__Exercise brief__.
Every line of the material must be reproduced exactly.
·····
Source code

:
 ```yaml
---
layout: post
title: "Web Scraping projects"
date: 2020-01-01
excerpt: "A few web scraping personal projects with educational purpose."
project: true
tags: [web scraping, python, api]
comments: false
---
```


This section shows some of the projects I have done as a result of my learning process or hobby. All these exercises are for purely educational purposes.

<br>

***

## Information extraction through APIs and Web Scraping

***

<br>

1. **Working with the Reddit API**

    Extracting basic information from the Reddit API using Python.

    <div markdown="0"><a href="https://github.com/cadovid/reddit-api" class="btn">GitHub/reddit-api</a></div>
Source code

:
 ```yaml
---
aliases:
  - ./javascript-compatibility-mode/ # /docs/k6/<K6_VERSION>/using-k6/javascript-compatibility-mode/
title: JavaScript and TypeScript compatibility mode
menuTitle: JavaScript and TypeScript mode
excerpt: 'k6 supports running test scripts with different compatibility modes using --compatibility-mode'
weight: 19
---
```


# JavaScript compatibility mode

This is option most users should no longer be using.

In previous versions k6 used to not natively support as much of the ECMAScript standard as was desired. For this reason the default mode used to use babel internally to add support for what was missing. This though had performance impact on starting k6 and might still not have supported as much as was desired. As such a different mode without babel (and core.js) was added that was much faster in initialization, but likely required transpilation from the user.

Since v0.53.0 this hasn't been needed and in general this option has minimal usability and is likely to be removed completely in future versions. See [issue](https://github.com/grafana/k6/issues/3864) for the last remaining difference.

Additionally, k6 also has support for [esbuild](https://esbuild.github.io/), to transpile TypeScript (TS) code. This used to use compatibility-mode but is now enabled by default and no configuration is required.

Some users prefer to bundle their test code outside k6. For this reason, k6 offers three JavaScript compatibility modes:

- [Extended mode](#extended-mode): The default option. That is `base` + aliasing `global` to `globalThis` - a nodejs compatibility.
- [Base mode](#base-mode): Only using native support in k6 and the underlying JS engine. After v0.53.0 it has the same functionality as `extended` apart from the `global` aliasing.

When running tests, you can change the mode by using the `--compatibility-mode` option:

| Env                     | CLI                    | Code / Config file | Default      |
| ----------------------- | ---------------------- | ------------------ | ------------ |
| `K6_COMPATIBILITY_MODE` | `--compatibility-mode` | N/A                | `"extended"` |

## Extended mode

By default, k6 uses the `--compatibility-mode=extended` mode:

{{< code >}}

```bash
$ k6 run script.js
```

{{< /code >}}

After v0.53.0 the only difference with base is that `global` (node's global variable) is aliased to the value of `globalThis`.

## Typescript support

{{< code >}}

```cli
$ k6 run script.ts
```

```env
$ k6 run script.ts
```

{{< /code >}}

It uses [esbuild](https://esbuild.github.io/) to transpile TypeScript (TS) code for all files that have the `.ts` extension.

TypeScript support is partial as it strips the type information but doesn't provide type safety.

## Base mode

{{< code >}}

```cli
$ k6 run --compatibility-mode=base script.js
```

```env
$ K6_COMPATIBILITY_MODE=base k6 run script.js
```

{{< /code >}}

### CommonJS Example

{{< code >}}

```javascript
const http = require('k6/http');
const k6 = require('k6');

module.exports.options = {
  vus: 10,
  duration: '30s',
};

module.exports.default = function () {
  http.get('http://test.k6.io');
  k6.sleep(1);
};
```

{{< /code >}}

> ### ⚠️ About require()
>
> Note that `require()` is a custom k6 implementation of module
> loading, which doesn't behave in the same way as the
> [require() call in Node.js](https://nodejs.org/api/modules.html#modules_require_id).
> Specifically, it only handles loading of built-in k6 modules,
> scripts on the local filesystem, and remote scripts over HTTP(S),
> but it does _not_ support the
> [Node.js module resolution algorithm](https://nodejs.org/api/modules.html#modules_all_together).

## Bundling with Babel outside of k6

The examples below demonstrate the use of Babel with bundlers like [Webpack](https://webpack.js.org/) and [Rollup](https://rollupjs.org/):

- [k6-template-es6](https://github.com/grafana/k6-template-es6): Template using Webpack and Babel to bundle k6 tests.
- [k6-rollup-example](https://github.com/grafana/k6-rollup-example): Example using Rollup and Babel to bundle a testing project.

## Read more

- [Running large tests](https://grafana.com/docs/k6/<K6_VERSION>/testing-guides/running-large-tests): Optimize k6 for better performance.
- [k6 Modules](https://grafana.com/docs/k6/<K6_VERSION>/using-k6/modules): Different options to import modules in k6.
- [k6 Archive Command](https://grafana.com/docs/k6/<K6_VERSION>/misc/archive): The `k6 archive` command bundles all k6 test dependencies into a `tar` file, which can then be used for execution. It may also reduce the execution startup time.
·····
__Answer to this exercise__.
Source code

:
 ```yaml
---
layout: post
title: "Web Scraping projects"
date: 2020-01-01
excerpt: "A few web scraping personal projects with educational purpose."
project: true
tags: [web scraping, python, api]
comments: false
---
```


This section shows some of the projects I have done as a result of my learning process or hobby. All these exercises are for purely educational purposes.

<br>

***

## Information extraction through APIs and Web Scraping

***

<br>

1. **Working with the Reddit API**

    Extracting basic information from the Reddit API using Python.

    <div markdown="0"><a href="https://github.com/cadovid/reddit-api" class="btn">GitHub/reddit-api</a></div>
Source code

:
 ```yaml
---
aliases:
  - ./javascript-compatibility-mode/ # /docs/k6/<K6_VERSION>/using-k6/javascript-compatibility-mode/
title: JavaScript and TypeScript compatibility mode
menuTitle: JavaScript and TypeScript mode
excerpt: 'k6 supports running test scripts with different compatibility modes using --compatibility-mode'
weight: 19
---
```


# JavaScript compatibility mode

This is option most users should no longer be using.

In previous versions k6 used to not natively support as much of the ECMAScript standard as was desired. For this reason the default mode used to use babel internally to add support for what was missing. This though had performance impact on starting k6 and might still not have supported as much as was desired. As such a different mode without babel (and core.js) was added that was much faster in initialization, but likely required transpilation from the user.

Since v0.53.0 this hasn't been needed and in general this option has minimal usability and is likely to be removed completely in future versions. See [issue](https://github.com/grafana/k6/issues/3864) for the last remaining difference.

Additionally, k6 also has support for [esbuild](https://esbuild.github.io/), to transpile TypeScript (TS) code. This used to use compatibility-mode but is now enabled by default and no configuration is required.

Some users prefer to bundle their test code outside k6. For this reason, k6 offers three JavaScript compatibility modes:

- [Extended mode](#extended-mode): The default option. That is `base` + aliasing `global` to `globalThis` - a nodejs compatibility.
- [Base mode](#base-mode): Only using native support in k6 and the underlying JS engine. After v0.53.0 it has the same functionality as `extended` apart from the `global` aliasing.

When running tests, you can change the mode by using the `--compatibility-mode` option:

| Env                     | CLI                    | Code / Config file | Default      |
| ----------------------- | ---------------------- | ------------------ | ------------ |
| `K6_COMPATIBILITY_MODE` | `--compatibility-mode` | N/A                | `"extended"` |

## Extended mode

By default, k6 uses the `--compatibility-mode=extended` mode:

{{< code >}}

```bash
$ k6 run script.js
```

{{< /code >}}

After v0.53.0 the only difference with base is that `global` (node's global variable) is aliased to the value of `globalThis`.

## Typescript support

{{< code >}}

```cli
$ k6 run script.ts
```

```env
$ k6 run script.ts
```

{{< /code >}}

It uses [esbuild](https://esbuild.github.io/) to transpile TypeScript (TS) code for all files that have the `.ts` extension.

TypeScript support is partial as it strips the type information but doesn't provide type safety.

## Base mode

{{< code >}}

```cli
$ k6 run --compatibility-mode=base script.js
```

```env
$ K6_COMPATIBILITY_MODE=base k6 run script.js
```

{{< /code >}}

### CommonJS Example

{{< code >}}

```javascript
const http = require('k6/http');
const k6 = require('k6');

module.exports.options = {
  vus: 10,
  duration: '30s',
};

module.exports.default = function () {
  http.get('http://test.k6.io');
  k6.sleep(1);
};
```

{{< /code >}}

> ### ⚠️ About require()
>
> Note that `require()` is a custom k6 implementation of module
> loading, which doesn't behave in the same way as the
> [require() call in Node.js](https://nodejs.org/api/modules.html#modules_require_id).
> Specifically, it only handles loading of built-in k6 modules,
> scripts on the local filesystem, and remote scripts over HTTP(S),
> but it does _not_ support the
> [Node.js module resolution algorithm](https://nodejs.org/api/modules.html#modules_all_together).

## Bundling with Babel outside of k6

The examples below demonstrate the use of Babel with bundlers like [Webpack](https://webpack.js.org/) and [Rollup](https://rollupjs.org/):

- [k6-template-es6](https://github.com/grafana/k6-template-es6): Template using Webpack and Babel to bundle k6 tests.
- [k6-rollup-example](https://github.com/grafana/k6-rollup-example): Example using Rollup and Babel to bundle a testing project.

## Read more

- [Running large tests](https://grafana.com/docs/k6/<K6_VERSION>/testing-guides/running-large-tests): Optimize k6 for better performance.
- [k6 Modules](https://grafana.com/docs/k6/<K6_VERSION>/using-k6/modules): Different options to import modules in k6.
- [k6 Archive Command](https://grafana.com/docs/k6/<K6_VERSION>/misc/archive): The `k6 archive` command bundles all k6 test dependencies into a `tar` file, which can then be used for execution. It may also reduce the execution startup time.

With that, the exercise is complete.